Capone (155 lbs) and Marley (130 lbs)- Mastiffs:

*What do you feed your dog?* Natures Variety, Prairie 
*How much does it cost?* $52 - $56 (depending on flavor)
*How big is the bag?* 30lb bag
*How long does it take to go through the bag?* I buy 2 bags at a time and it takes the two of them 1 month to get through both bags.


----------



## Duckie1009 (Dec 17, 2009)

Blue Buffalo for Puppies - Chicken and Brown Rice. 30 lbs for $45.

Lasts me a month or longer. I have a 11 week puppy. 

This is an excellent brand, all organic and no use of corn, whey, or byproducts.


----------



## TxRider (Apr 22, 2009)

so what do you feed your dog?

Taste of the wild, one of my girls has allergies so it's a good grain free for her.

How much does it cost?

About $50

How big is the bag?

30lbs

How long does it take to go through the bag?

A bit less than a month for a 70lb and 50lb GSDs.. About 7 cups per day.


----------



## Louise636 (Dec 29, 2009)

Bentley (20 lbs)- Shih Tzu:

What do you feed your dog? IAMS
How much does it cost? $11.99
How big is the bag? 8 lb bag
How long does it take to go through the bag? 1.25 months


----------



## Sonn84 (Mar 29, 2008)

I feed Taste of the Wild
$42 I buy 2 at a time so $84
30lb bag
A little less than 2 months for 6 dogs


----------



## GypsyJazmine (Nov 27, 2009)

What do you feed your dog? prey model raw
How much does it cost? depends on the sales I catch-with 5 dogs 100+ lbs. & over I don't wanna know...lol!
How big is the bag? as big as my chest freezer
How long does it take to go through the bag? it is always replenished


----------



## Binkalette (Dec 16, 2008)

I don't remember the other bags (i rotate every bag) but I got TOTW last week, 30# for $50.


----------



## DreamN (Nov 28, 2008)

Wow, I'm surprised at the price some of you guys are paying for TOTW.

At the places I shop for food I see the 30 lb bags for $36-$38. These are regular prices too, not sales.

I'm testing out TOTW. Bought a 5 lb bag for $10. Introduced it yesterday (75/25 mix).
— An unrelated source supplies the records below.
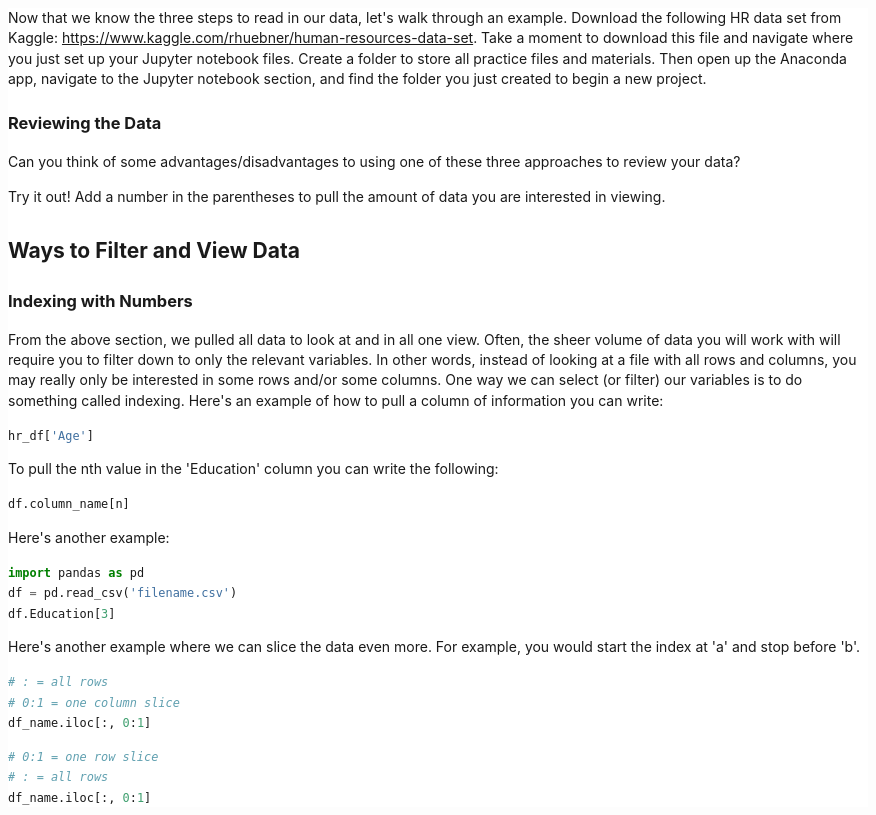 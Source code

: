 Now that we know the three steps to read in our data, let's walk through an example. Download the following HR data set from Kaggle: https://www.kaggle.com/rhuebner/human-resources-data-set. Take a moment to download this file and navigate where you just set up your Jupyter notebook files. Create a folder to store all practice files and materials. Then open up the Anaconda app, navigate to the Jupyter notebook section, and find the folder you just created to begin a new project. 

### Reviewing the Data

Can you think of some advantages/disadvantages to using one of these three approaches to review your data?

<script src="https://gist.github.com/mariahnorell/5b1c7601bb1b7c801de1422925d1736c.js"></script>

Try it out! Add a number in the parentheses to pull the amount of data you are interested in viewing.

## Ways to Filter and View Data

### Indexing with Numbers

From the above section, we pulled all data to look at and in all one view. Often, the sheer volume of data you will work with will require you to filter down to only the relevant variables. In other words, instead of looking at a file with all rows and columns, you may really only be interested in some rows and/or some columns. One way we can select (or filter) our variables is to do something called indexing. Here's an example of how to pull a column of information you can write:

```python
hr_df['Age']
```

To pull the nth value in the 'Education' column you can write the following:

```python
df.column_name[n]
```

Here's another example:

```python
import pandas as pd
df = pd.read_csv('filename.csv')
df.Education[3]
```

Here's another example where we can slice the data even more. For example, you would start the index at 'a' and stop before 'b'.

```python
# : = all rows
# 0:1 = one column slice
df_name.iloc[:, 0:1]
```

```python
# 0:1 = one row slice
# : = all rows
df_name.iloc[:, 0:1]
```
By the weeks end I'll be fully on TOTW.


----------



## Labsnothers (Oct 10, 2009)

Much of this year I was buying 30# of Iams for $25. Our new puppy is on Pro Plan. It is almost time to switch Raven to adult Pro Plan chicken and rice. I want to get some ahead of time to make the switch from the puppy formula over a week. Today's paper had a flier offering a 37.5# bag for $33. For a growing puppy, we feed about 3-4 cups and a bag lasts about a month.


----------



## PandaBear (Sep 6, 2009)

I feed Wellness to my Bichon, I have good results on it, Charlie has much more energy. I bought 6lb bag for 15$, I would have bought a bigger bag but I was not sure if he would have any negative reaction to it. I have used wellness for 2 weeks now and I am not even half way though the bag.


----------



## Vira_Lata (Nov 11, 2009)

I now feed Innova Small Bite Dry Kibble for $25/15lb. Might switch to Taste Of The Wild for $22/15lb.


----------



## poodleholic (Mar 15, 2007)

so what do you feed your dog? *EVO Red Meat Small Bites*
How much does it cost? *$59.99 + tax *
How big is the bag? *28.6 lbs.*
How long does it take to go through the bag? *hopefully 3 + weeks or more. * (I supplement with fresh meat, some steamed vegetables, cottage cheese, eggs, sardines in olive oil, etc.) In addition, I also add Stella and Chewy's freeze dried steaks.

I discontinued TOTW because they ate more of the TOTW, so although it was less expensive per bag, in addition to more food in the bag, they actually ate more, and, wanted to eat more frequently, making the EVO more economical.


----------



## TheNutters (Jan 4, 2010)

I rotate...but my most recent purchase for 2 min dachshunds are:

so what do you feed your dog? *EVO Red meat small bites*
How much does it cost? *$54.99 plus tax*
How big is the bag? *28.6lb bag*
How long does it take to go through the bag? *2 months, for 2 dogs!*


----------



## dleggs15 (Mar 4, 2008)

Rosie gets K/D for kidney problems a 40lb bag costs $75


----------